Exercise prompt:
Filter the entries for the word "concepts". Copy each line that has it.

[Given records — start]

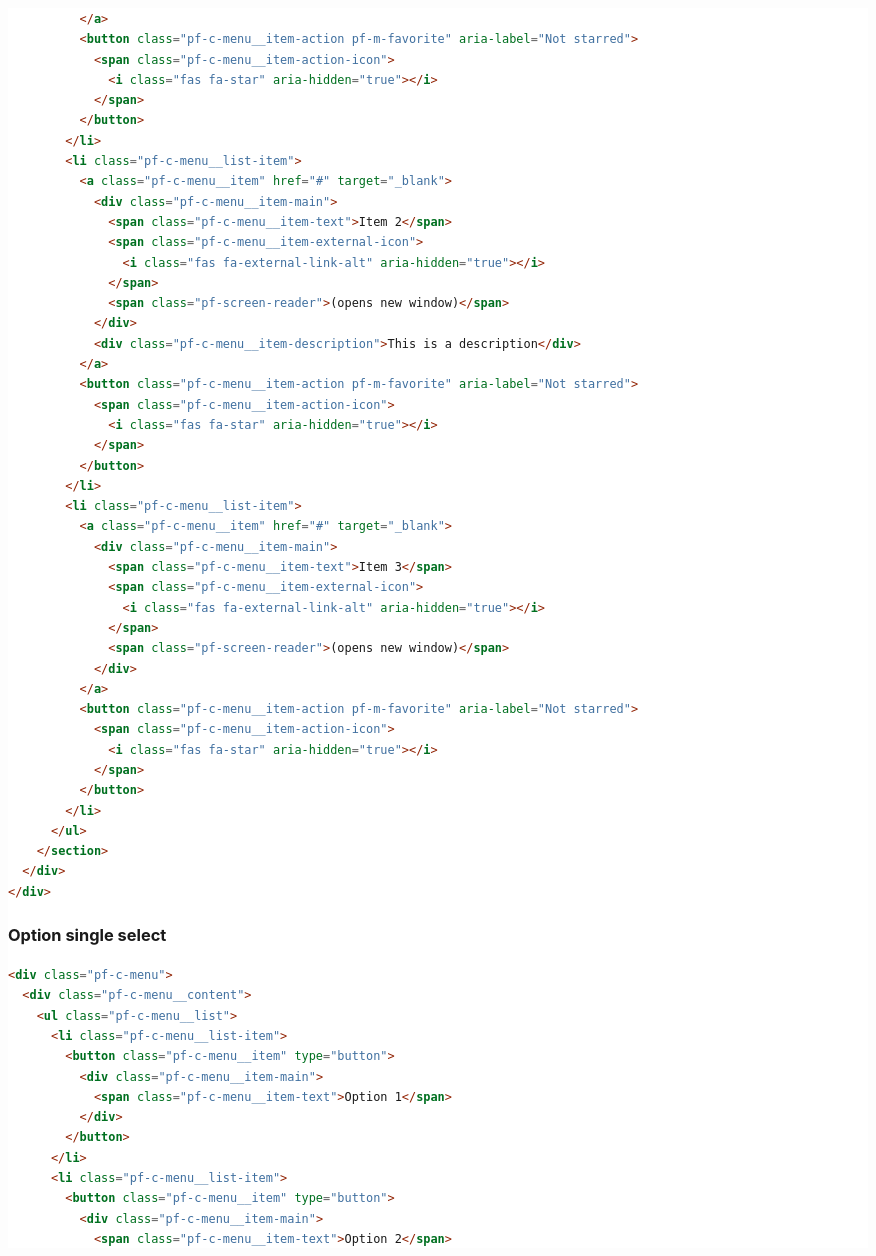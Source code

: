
 ```html
          </a>
          <button class="pf-c-menu__item-action pf-m-favorite" aria-label="Not starred">
            <span class="pf-c-menu__item-action-icon">
              <i class="fas fa-star" aria-hidden="true"></i>
            </span>
          </button>
        </li>
        <li class="pf-c-menu__list-item">
          <a class="pf-c-menu__item" href="#" target="_blank">
            <div class="pf-c-menu__item-main">
              <span class="pf-c-menu__item-text">Item 2</span>
              <span class="pf-c-menu__item-external-icon">
                <i class="fas fa-external-link-alt" aria-hidden="true"></i>
              </span>
              <span class="pf-screen-reader">(opens new window)</span>
            </div>
            <div class="pf-c-menu__item-description">This is a description</div>
          </a>
          <button class="pf-c-menu__item-action pf-m-favorite" aria-label="Not starred">
            <span class="pf-c-menu__item-action-icon">
              <i class="fas fa-star" aria-hidden="true"></i>
            </span>
          </button>
        </li>
        <li class="pf-c-menu__list-item">
          <a class="pf-c-menu__item" href="#" target="_blank">
            <div class="pf-c-menu__item-main">
              <span class="pf-c-menu__item-text">Item 3</span>
              <span class="pf-c-menu__item-external-icon">
                <i class="fas fa-external-link-alt" aria-hidden="true"></i>
              </span>
              <span class="pf-screen-reader">(opens new window)</span>
            </div>
          </a>
          <button class="pf-c-menu__item-action pf-m-favorite" aria-label="Not starred">
            <span class="pf-c-menu__item-action-icon">
              <i class="fas fa-star" aria-hidden="true"></i>
            </span>
          </button>
        </li>
      </ul>
    </section>
  </div>
</div>
```

### Option single select

```html
<div class="pf-c-menu">
  <div class="pf-c-menu__content">
    <ul class="pf-c-menu__list">
      <li class="pf-c-menu__list-item">
        <button class="pf-c-menu__item" type="button">
          <div class="pf-c-menu__item-main">
            <span class="pf-c-menu__item-text">Option 1</span>
          </div>
        </button>
      </li>
      <li class="pf-c-menu__list-item">
        <button class="pf-c-menu__item" type="button">
          <div class="pf-c-menu__item-main">
            <span class="pf-c-menu__item-text">Option 2</span>
```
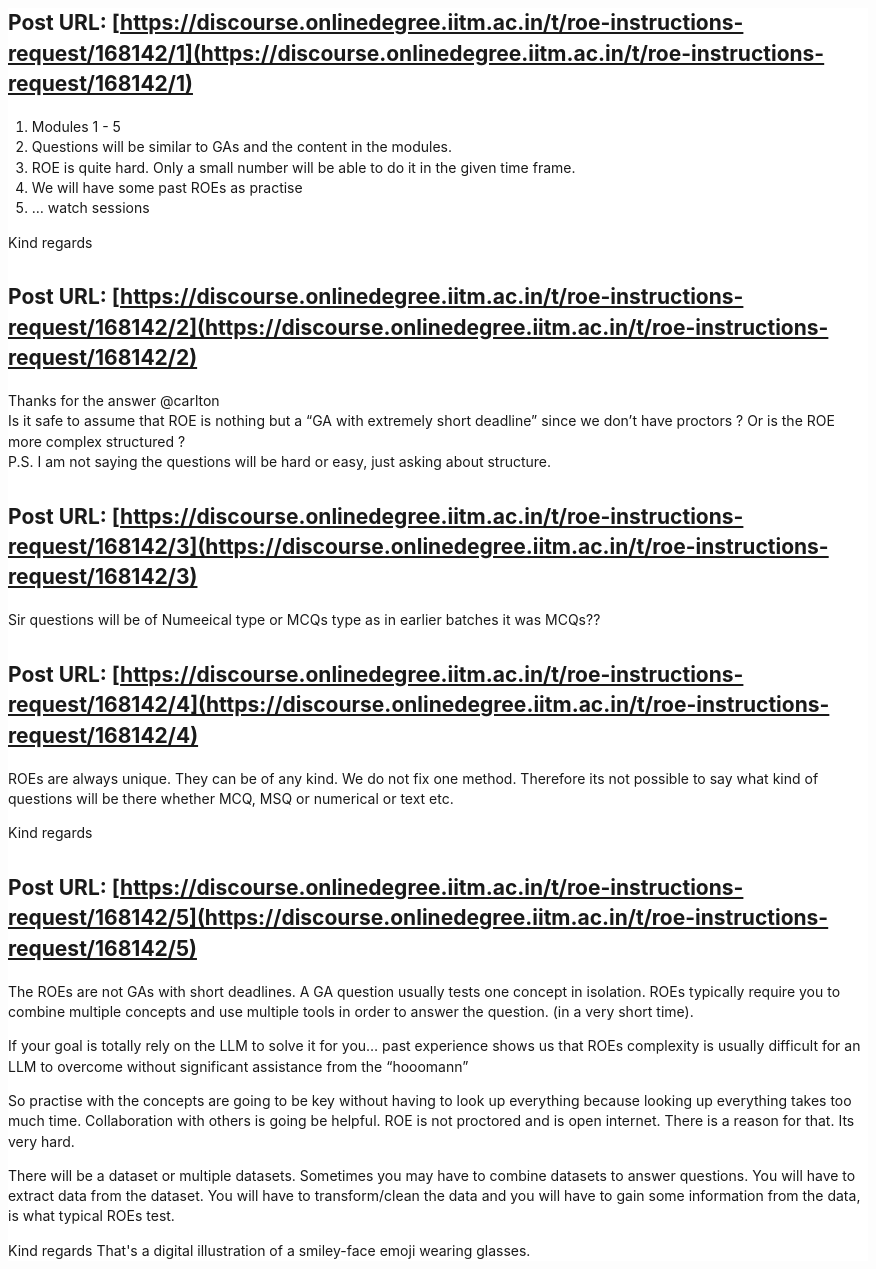 Post URL: [https://discourse.onlinedegree.iitm.ac.in/t/roe-instructions-request/168142/1](https://discourse.onlinedegree.iitm.ac.in/t/roe-instructions-request/168142/1)
---
1. Modules 1 - 5
2. Questions will be similar to GAs and the content in the modules.
3. ROE is quite hard. Only a small number will be able to do it in the given time frame.
4. We will have some past ROEs as practise
5. … watch sessions

Kind regards

Post URL: [https://discourse.onlinedegree.iitm.ac.in/t/roe-instructions-request/168142/2](https://discourse.onlinedegree.iitm.ac.in/t/roe-instructions-request/168142/2)
---
Thanks for the answer @carlton  
Is it safe to assume that ROE is nothing but a “GA with extremely short deadline” since we don’t have proctors ? Or is the ROE more complex structured ?  
P.S. I am not saying the questions will be hard or easy, just asking about structure.

Post URL: [https://discourse.onlinedegree.iitm.ac.in/t/roe-instructions-request/168142/3](https://discourse.onlinedegree.iitm.ac.in/t/roe-instructions-request/168142/3)
---
Sir questions will be of Numeeical type or MCQs type as in earlier batches it was MCQs??

Post URL: [https://discourse.onlinedegree.iitm.ac.in/t/roe-instructions-request/168142/4](https://discourse.onlinedegree.iitm.ac.in/t/roe-instructions-request/168142/4)
---
ROEs are always unique. They can be of any kind. We do not fix one method. Therefore its not possible to say what kind of questions will be there whether MCQ, MSQ or numerical or text etc.

Kind regards

Post URL: [https://discourse.onlinedegree.iitm.ac.in/t/roe-instructions-request/168142/5](https://discourse.onlinedegree.iitm.ac.in/t/roe-instructions-request/168142/5)
---
The ROEs are not GAs with short deadlines. A GA question usually tests one concept in isolation. ROEs typically require you to combine multiple concepts and use multiple tools in order to answer the question. (in a very short time).

If your goal is totally rely on the LLM to solve it for you… past experience shows us that ROEs complexity is usually difficult for an LLM to overcome without significant assistance from the “hooomann”

So practise with the concepts are going to be key without having to look up everything because looking up everything takes too much time. Collaboration with others is going be helpful. ROE is not proctored and is open internet. There is a reason for that. Its very hard.

There will be a dataset or multiple datasets. Sometimes you may have to combine datasets to answer questions. You will have to extract data from the dataset. You will have to transform/clean the data and you will have to gain some information from the data, is what typical ROEs test.

Kind regards
That's a digital illustration of a smiley-face emoji wearing glasses. 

[Given records — finish]

Result of this exercise:
The ROEs are not GAs with short deadlines. A GA question usually tests one concept in isolation. ROEs typically require you to combine multiple concepts and use multiple tools in order to answer the question. (in a very short time).
So practise with the concepts are going to be key without having to look up everything because looking up everything takes too much time. Collaboration with others is going be helpful. ROE is not proctored and is open internet. There is a reason for that. Its very hard.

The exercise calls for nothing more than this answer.